*RECORD EXTRACTS*.
====

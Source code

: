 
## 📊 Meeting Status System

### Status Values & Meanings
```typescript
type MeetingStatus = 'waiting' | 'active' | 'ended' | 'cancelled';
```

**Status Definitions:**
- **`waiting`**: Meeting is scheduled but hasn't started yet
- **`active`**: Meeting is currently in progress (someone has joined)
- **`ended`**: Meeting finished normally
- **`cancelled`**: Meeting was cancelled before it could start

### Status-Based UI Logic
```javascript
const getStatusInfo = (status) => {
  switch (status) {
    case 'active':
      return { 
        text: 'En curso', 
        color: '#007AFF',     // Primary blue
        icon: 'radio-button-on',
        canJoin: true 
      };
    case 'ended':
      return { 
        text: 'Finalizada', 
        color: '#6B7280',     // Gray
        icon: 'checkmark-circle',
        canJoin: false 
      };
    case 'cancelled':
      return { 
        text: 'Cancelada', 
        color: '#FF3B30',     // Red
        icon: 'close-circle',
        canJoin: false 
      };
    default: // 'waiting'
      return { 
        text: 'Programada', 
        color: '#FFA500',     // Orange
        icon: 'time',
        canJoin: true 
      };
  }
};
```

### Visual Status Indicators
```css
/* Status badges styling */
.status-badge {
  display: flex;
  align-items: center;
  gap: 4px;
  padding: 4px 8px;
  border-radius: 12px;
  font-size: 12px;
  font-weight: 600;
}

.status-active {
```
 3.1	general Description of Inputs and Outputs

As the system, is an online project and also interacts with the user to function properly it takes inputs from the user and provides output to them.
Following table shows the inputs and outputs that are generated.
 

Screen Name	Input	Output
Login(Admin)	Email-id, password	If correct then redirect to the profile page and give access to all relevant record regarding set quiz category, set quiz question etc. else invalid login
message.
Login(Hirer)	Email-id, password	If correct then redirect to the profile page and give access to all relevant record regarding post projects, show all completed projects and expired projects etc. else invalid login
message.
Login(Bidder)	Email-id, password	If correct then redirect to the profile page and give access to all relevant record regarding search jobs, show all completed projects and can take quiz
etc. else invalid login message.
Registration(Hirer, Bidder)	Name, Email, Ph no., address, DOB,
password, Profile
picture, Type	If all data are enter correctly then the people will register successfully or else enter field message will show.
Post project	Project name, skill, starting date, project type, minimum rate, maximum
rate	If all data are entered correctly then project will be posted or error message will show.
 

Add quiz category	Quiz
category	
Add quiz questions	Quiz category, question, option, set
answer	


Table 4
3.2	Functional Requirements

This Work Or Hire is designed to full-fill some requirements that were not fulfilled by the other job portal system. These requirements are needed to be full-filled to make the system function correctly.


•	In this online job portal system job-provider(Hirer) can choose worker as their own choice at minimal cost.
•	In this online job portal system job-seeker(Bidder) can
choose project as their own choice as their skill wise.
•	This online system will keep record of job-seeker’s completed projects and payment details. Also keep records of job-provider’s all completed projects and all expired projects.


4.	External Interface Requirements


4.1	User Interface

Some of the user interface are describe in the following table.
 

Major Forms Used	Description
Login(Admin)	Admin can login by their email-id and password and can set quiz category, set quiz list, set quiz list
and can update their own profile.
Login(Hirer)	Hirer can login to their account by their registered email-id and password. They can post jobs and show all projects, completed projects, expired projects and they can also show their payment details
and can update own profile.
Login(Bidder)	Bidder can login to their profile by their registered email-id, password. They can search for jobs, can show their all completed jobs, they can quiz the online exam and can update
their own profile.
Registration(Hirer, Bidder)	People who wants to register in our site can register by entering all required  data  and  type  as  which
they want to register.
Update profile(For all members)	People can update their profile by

====

*WORK ITEM*.
Going through the listing above, copy out every line that has the string "invalid".

*EXERCISE SOLUTION*.
Login(Admin)	Email-id, password	If correct then redirect to the profile page and give access to all relevant record regarding set quiz category, set quiz question etc. else invalid login
Login(Hirer)	Email-id, password	If correct then redirect to the profile page and give access to all relevant record regarding post projects, show all completed projects and expired projects etc. else invalid login
etc. else invalid login message.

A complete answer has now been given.